1. Eindtermen ICT
1 De leerlingen hebben een positieve houding tegenover ICT en zijn bereid ICT te
gebruiken om hen te ondersteunen bij het leren.
Voorbeeld: De leerlingen zijn nieuwsgierig en stellen veel vragen.
2 De leerlingen gebruiken ICT op een veilige, verantwoorde en doelmatige manier.
Voorbeeld: De leerlingen gebruiken de login en het wachtwoord van de school om zo hun
oefeningen te maken die de leerkracht vraagt.
3 De leerlingen kunnen zelfstandig oefenen in een door ICT ondersteunde leeromgeving.
Voorbeeld: De leerlingen maken zelfstandig extra oefeningen tijdens de les op de computers
van de school.
4 De leerlingen kunnen zelfstandig leren in een door ICT ondersteunde leeromgeving.
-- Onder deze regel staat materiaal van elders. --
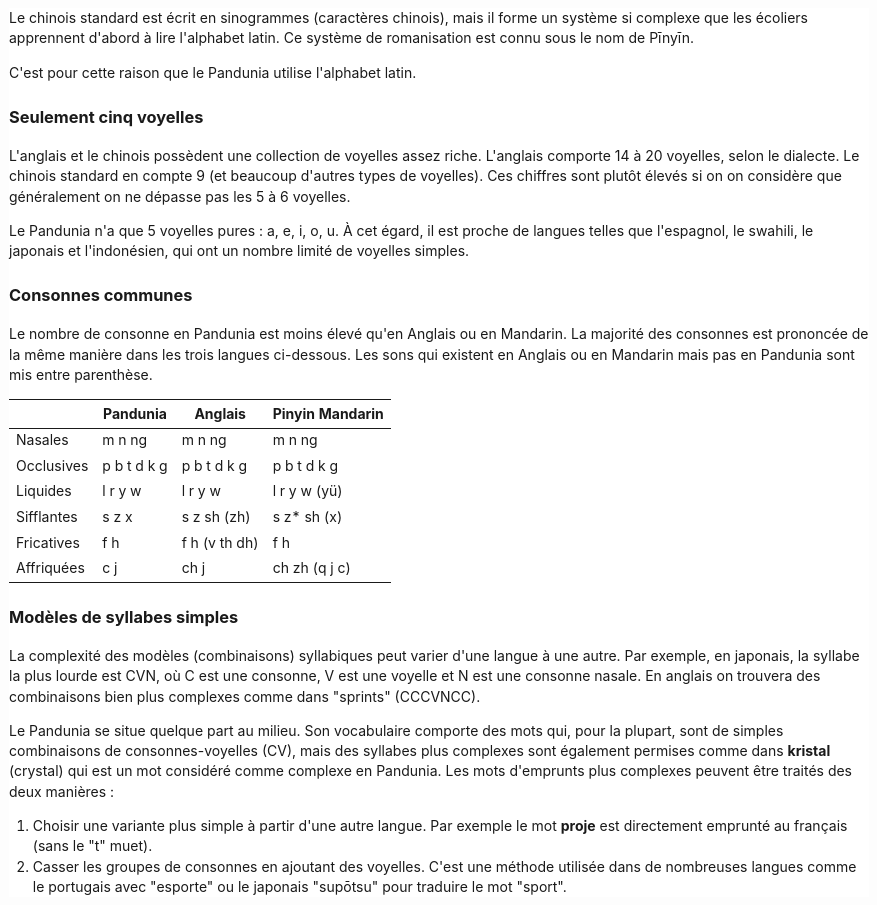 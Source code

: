 Le chinois standard est écrit en sinogrammes (caractères chinois), mais il forme un système si complexe que les écoliers apprennent d'abord à lire l'alphabet latin. Ce système de romanisation est connu sous le nom de Pīnyīn.

C'est pour cette raison que le Pandunia utilise l'alphabet latin.

### Seulement cinq voyelles

L'anglais et le chinois possèdent une collection de voyelles assez riche. L'anglais comporte 14 à 20 voyelles, selon le dialecte. Le chinois standard en compte 9 (et beaucoup d'autres types de voyelles). Ces chiffres sont plutôt élevés si on on considère que généralement on ne dépasse pas les 5 à 6 voyelles.

Le Pandunia n'a que 5 voyelles pures : a, e, i, o, u. À cet égard, il est proche de langues telles que l'espagnol, le swahili, le japonais et l'indonésien, qui ont un nombre limité de voyelles simples.

### Consonnes communes

Le nombre de consonne en Pandunia est moins élevé qu'en Anglais ou en Mandarin.
La majorité des consonnes est prononcée de la même manière dans les trois langues ci-dessous.
Les sons qui existent en Anglais ou en Mandarin mais pas en Pandunia sont mis entre parenthèse.

|            | Pandunia    | Anglais       | Pinyin Mandarin |
| ---------- | ----------- | ------------- | --------------- |
| Nasales    | m n ng      | m n ng        | m n ng          |
| Occlusives | p b t d k g | p b t d k g   | p b t d k g     |
| Liquides   | l r y w     | l r y w       | l r y w (yü)    |
| Sifflantes | s z x       | s z sh (zh)   | s z* sh (x)     |
| Fricatives | f h         | f h (v th dh) | f h             |
| Affriquées | c j         | ch j          | ch zh (q j c)   |


### Modèles de syllabes simples

La complexité des modèles (combinaisons) syllabiques peut varier d'une langue à une autre. Par exemple, en japonais, la syllabe la plus lourde est CVN, où C est une consonne, V est une voyelle et N est une consonne nasale. En anglais on trouvera des combinaisons bien plus complexes comme dans  "sprints" (CCCVNCC).

Le Pandunia se situe quelque part au milieu. Son vocabulaire comporte des mots qui, pour la plupart, sont de simples combinaisons de consonnes-voyelles (CV), mais des syllabes plus complexes sont également permises comme dans **kristal** (crystal) qui est un mot considéré comme complexe en Pandunia. Les mots d'emprunts plus complexes peuvent être traités des deux manières : 

1. Choisir une variante plus simple à partir d'une autre langue. 
   Par exemple le mot **proje** est directement emprunté au français (sans le "t" muet).
2. Casser les groupes de consonnes en ajoutant des voyelles. C'est une méthode utilisée dans de nombreuses langues comme le portugais avec "esporte" ou le japonais "supōtsu" pour traduire le mot "sport".
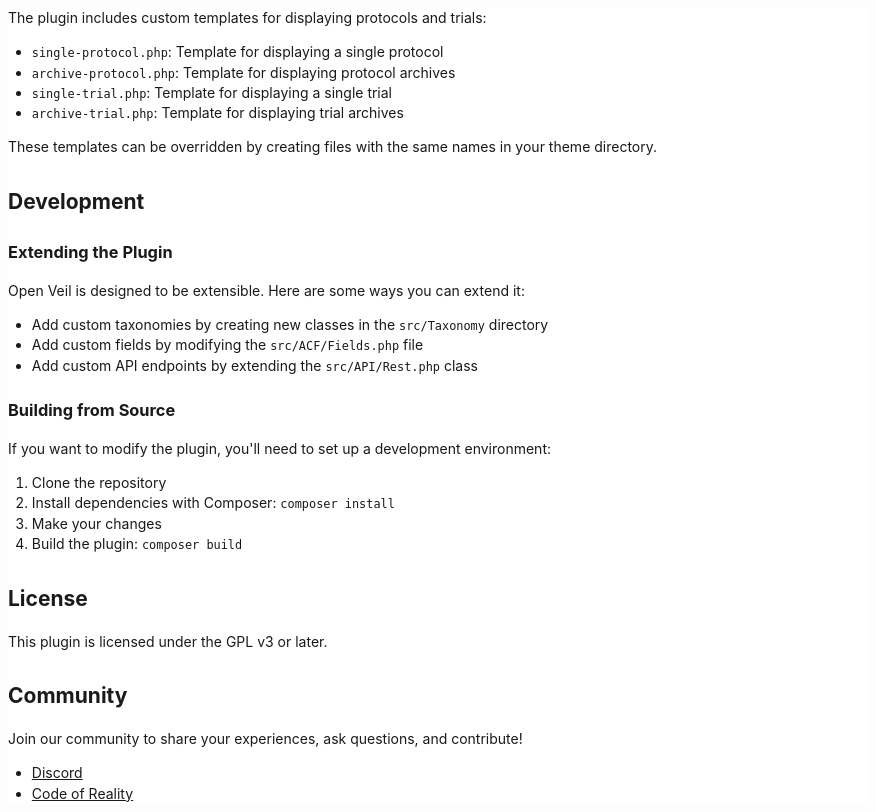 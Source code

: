 The plugin includes custom templates for displaying protocols and trials:

- `single-protocol.php`: Template for displaying a single protocol
- `archive-protocol.php`: Template for displaying protocol archives
- `single-trial.php`: Template for displaying a single trial
- `archive-trial.php`: Template for displaying trial archives

These templates can be overridden by creating files with the same names in your theme directory.

## Development

### Extending the Plugin

Open Veil is designed to be extensible. Here are some ways you can extend it:

- Add custom taxonomies by creating new classes in the `src/Taxonomy` directory
- Add custom fields by modifying the `src/ACF/Fields.php` file
- Add custom API endpoints by extending the `src/API/Rest.php` class

### Building from Source

If you want to modify the plugin, you'll need to set up a development environment:

1. Clone the repository
2. Install dependencies with Composer:
`composer install`
3. Make your changes
4. Build the plugin:
`composer build`

## License

This plugin is licensed under the GPL v3 or later.

## Community

Join our community to share your experiences, ask questions, and contribute!

- [Discord](https://discord.gg/codeofreality)
- [Code of Reality](https://codeofreality.com)
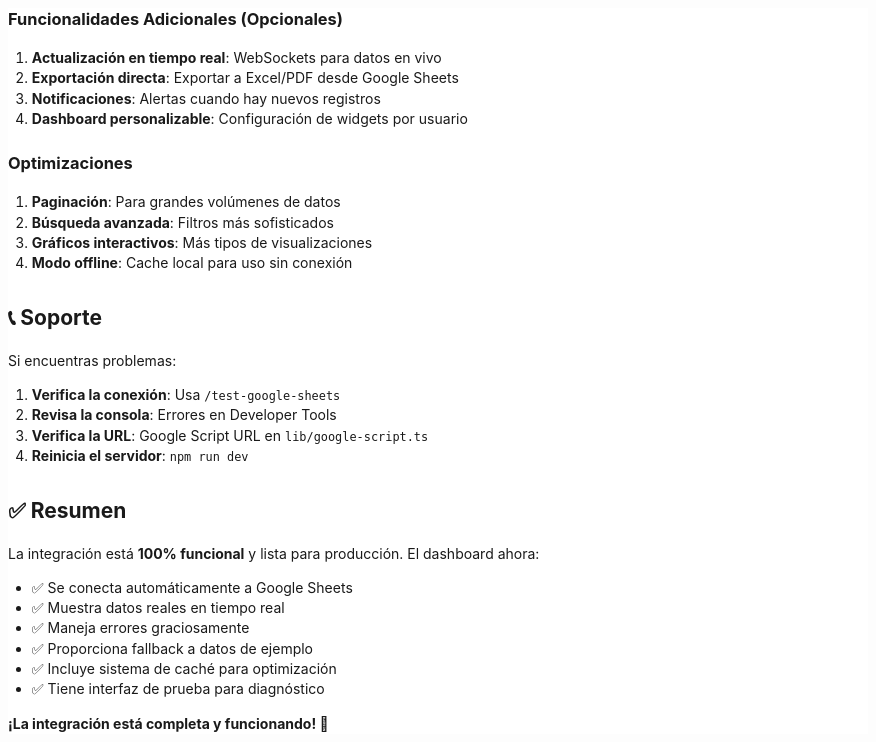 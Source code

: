 ### Funcionalidades Adicionales (Opcionales)
1. **Actualización en tiempo real**: WebSockets para datos en vivo
2. **Exportación directa**: Exportar a Excel/PDF desde Google Sheets
3. **Notificaciones**: Alertas cuando hay nuevos registros
4. **Dashboard personalizable**: Configuración de widgets por usuario

### Optimizaciones
1. **Paginación**: Para grandes volúmenes de datos
2. **Búsqueda avanzada**: Filtros más sofisticados
3. **Gráficos interactivos**: Más tipos de visualizaciones
4. **Modo offline**: Cache local para uso sin conexión

## 📞 Soporte

Si encuentras problemas:

1. **Verifica la conexión**: Usa `/test-google-sheets`
2. **Revisa la consola**: Errores en Developer Tools
3. **Verifica la URL**: Google Script URL en `lib/google-script.ts`
4. **Reinicia el servidor**: `npm run dev`

## ✅ Resumen

La integración está **100% funcional** y lista para producción. El dashboard ahora:

- ✅ Se conecta automáticamente a Google Sheets
- ✅ Muestra datos reales en tiempo real
- ✅ Maneja errores graciosamente
- ✅ Proporciona fallback a datos de ejemplo
- ✅ Incluye sistema de caché para optimización
- ✅ Tiene interfaz de prueba para diagnóstico

**¡La integración está completa y funcionando! 🎉**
Voorbeeld: De leerlingen maken aan de computers van de klas opdrachten van Bingel om
hun leerstof te leren.
5 De leerlingen kunnen ICT gebruiken om eigen ideeën creatief vorm te geven.
Voorbeeld: De leerlingen kunnen op Bingel hun eigen avatar aankleden.
6 De leerlingen kunnen met behulp van ICT voor hen bestemde digitale informatie
opzoeken, verwerken en bewaren.
Voorbeeld: De leerlingen kunnen op de computers van school opdrachten maken.
7 De leerlingen kunnen ICT gebruiken bij het voorstellen van informatie aan anderen.
Voorbeeld: De leerlingen gebruiken een PowerPoint om hun boekbespreking voor te stellen.
8 De leerlingen kunnen ICT gebruiken om op een veilige, verantwoorde en doelmatige
manier te communiceren
Voorbeeld: De leerlingen maken samen met de leerkracht een mailadres, dit kunnen ze
gebruiken als ze verder willen communiceren.